* **BRIEF**: In the data that follows, how many lines contain the word "offense"? Give only that number.

RECORD EXTRACTS below:

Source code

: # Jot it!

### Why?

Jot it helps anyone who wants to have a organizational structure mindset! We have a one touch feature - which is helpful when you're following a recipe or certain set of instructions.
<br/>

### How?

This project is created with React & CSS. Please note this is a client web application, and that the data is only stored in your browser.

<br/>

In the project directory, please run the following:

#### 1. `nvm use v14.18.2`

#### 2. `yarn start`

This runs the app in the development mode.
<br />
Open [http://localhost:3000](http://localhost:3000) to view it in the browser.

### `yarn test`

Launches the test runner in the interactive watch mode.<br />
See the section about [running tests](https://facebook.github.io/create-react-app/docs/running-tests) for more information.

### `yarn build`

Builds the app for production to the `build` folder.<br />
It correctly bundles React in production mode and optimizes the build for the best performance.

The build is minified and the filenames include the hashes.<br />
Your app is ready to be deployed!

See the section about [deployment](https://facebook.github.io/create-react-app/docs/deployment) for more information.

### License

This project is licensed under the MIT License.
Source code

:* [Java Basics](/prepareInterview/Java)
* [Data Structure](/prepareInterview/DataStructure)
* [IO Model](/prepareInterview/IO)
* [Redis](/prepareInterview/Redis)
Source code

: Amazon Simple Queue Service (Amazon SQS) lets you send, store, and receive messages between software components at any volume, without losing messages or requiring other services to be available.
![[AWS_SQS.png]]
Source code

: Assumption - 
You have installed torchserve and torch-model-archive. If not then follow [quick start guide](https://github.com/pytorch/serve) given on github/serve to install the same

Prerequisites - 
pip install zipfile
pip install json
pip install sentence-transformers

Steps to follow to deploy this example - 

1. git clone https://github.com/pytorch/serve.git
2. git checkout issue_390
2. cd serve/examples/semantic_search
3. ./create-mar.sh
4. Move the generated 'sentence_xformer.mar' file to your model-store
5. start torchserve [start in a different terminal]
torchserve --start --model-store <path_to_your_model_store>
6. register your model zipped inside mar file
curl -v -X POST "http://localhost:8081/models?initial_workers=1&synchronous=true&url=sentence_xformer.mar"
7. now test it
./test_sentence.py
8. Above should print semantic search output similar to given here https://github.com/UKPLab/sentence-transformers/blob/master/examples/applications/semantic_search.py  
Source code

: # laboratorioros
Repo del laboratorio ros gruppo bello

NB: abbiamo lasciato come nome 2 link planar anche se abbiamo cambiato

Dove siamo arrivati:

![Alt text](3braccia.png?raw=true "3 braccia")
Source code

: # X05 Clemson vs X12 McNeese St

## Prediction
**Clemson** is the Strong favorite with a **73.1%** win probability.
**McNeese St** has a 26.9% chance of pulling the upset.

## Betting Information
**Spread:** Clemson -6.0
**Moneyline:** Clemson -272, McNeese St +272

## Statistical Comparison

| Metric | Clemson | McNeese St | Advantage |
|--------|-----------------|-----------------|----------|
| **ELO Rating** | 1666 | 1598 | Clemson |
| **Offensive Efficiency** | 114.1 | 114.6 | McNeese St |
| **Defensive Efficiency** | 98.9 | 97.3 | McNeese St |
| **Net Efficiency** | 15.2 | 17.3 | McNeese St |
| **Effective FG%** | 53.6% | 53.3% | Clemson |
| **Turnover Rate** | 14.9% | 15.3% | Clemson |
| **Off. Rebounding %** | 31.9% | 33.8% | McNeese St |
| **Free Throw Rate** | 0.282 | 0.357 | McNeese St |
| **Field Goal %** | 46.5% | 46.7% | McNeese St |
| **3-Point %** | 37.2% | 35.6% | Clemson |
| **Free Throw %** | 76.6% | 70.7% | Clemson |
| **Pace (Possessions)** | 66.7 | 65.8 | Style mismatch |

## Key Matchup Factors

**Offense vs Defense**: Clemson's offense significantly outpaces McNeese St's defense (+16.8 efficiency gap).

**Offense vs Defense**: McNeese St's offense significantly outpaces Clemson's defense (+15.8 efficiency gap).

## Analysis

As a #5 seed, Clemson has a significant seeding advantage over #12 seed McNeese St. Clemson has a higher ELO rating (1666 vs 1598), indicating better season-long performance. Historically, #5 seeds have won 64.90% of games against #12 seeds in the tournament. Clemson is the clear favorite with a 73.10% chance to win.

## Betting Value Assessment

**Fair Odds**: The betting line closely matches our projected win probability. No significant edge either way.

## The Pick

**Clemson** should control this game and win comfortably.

End of RECORD EXTRACTS.

* **SOLUTION TO THIS TASK**: 2